那副说辞:“就每晚出去走走。”
“你在把我当弱智吗?”江郁沉眸看着她,嗓音低下去,像在压着火气,“这种敷衍的话,周漾都他妈不会信。”
“既然知道我在敷衍,”南馥缓缓地说,“那你又为什么非要问呢?”
江郁喉咙里瞬间像堵了一团棉花,胸腔处闷得喘不过来。
为什么非要问?
当然是因为你一点儿机会都不给,一点儿让别人撬开你心口缝隙的机会都不给。
他太想知道,这人到底在乎着些什么。
想知道她是不是对所有人都像对待他这般忽远忽近,想知道她心里到底有没有例外。
但江郁却不能这么回答。
一旦这份炙热隐秘的感情被摊开来,肯定会吓跑她。
因为她会觉得承受不起。
南馥见江郁突然不说话,知道他多半少爷脾气又犯了,不过今晚她没什么心情去逗他,于是直接略过他去开浴室门。
还没转动把手,一只修长的手握了过来。
南馥蓦地抬起眸。
这只手引着她冰凉的手掌轻轻按在了他的腺体上。
“同桌,你好像忘了一些事。
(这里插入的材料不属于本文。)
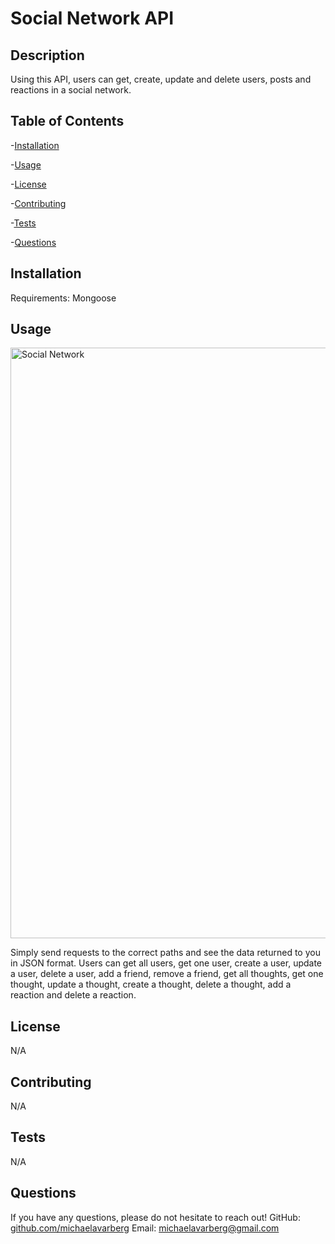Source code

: # Social Network API

## Description

Using this API, users can get, create, update and delete users, posts and reactions in a social network.

## Table of Contents

-[Installation](#installation)

-[Usage](#usage)

-[License](#license)

-[Contributing](#contributing)

-[Tests](#tests)

-[Questions](#questions)

## Installation

Requirements: Mongoose

## Usage
<img width="945" alt="Social Network" src="https://user-images.githubusercontent.com/107958109/194174092-08a27a44-0157-427c-a1a3-d2761fb53f93.PNG">

Simply send requests to the correct paths and see the data returned to you in JSON format. Users can get all users, get one user, create a user, update a user, delete a user, add a friend, remove a friend, get all thoughts, get one thought, update a thought, create a thought, delete a thought, add a reaction and delete a reaction.


## License

N/A

## Contributing

N/A

## Tests

N/A

## Questions

If you have any questions, please do not hesitate to reach out!
GitHub: [github.com/michaelavarberg](https://github.com/michaelavarberg)
Email: [michaelavarberg@gmail.com](mailto:michaelavarberg@gmail.com)
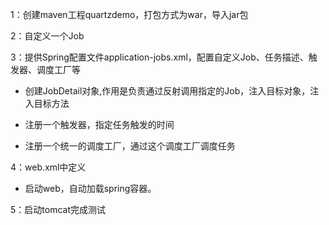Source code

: 1：创建maven工程quartzdemo，打包方式为war，导入jar包

2：自定义一个Job

3：提供Spring配置文件application-jobs.xml，配置自定义Job、任务描述、触发器、调度工厂等

- 创建JobDetail对象,作用是负责通过反射调用指定的Job，注入目标对象，注入目标方法 

- 注册一个触发器，指定任务触发的时间 

- 注册一个统一的调度工厂，通过这个调度工厂调度任务

4：web.xml中定义

- 启动web，自动加载spring容器。

5：启动tomcat完成测试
”江郁脊骨微弯,手指以一种交叉的姿势覆盖在她手上,这样近的角度,南馥看见他鸦翼似的睫毛轻轻抖了一下。
她微微错愕,脑中忽然绷紧一根弦。
江郁的嗓子带着颤栗,声调都有些不稳,像是因为敏感的腺体被侵犯,又像是委屈。
“你今晚……是不是该帮我做信息素引导了?”
18.同床 身体很烫
宿舍的浴室不算大, 和卫生间连在一起的。
南馥拧开花洒,头顶水流倒冲,她闭着眼睛, 甩了两下头发, 额前的刘海隐隐遮了她晦暗不明的眉眼。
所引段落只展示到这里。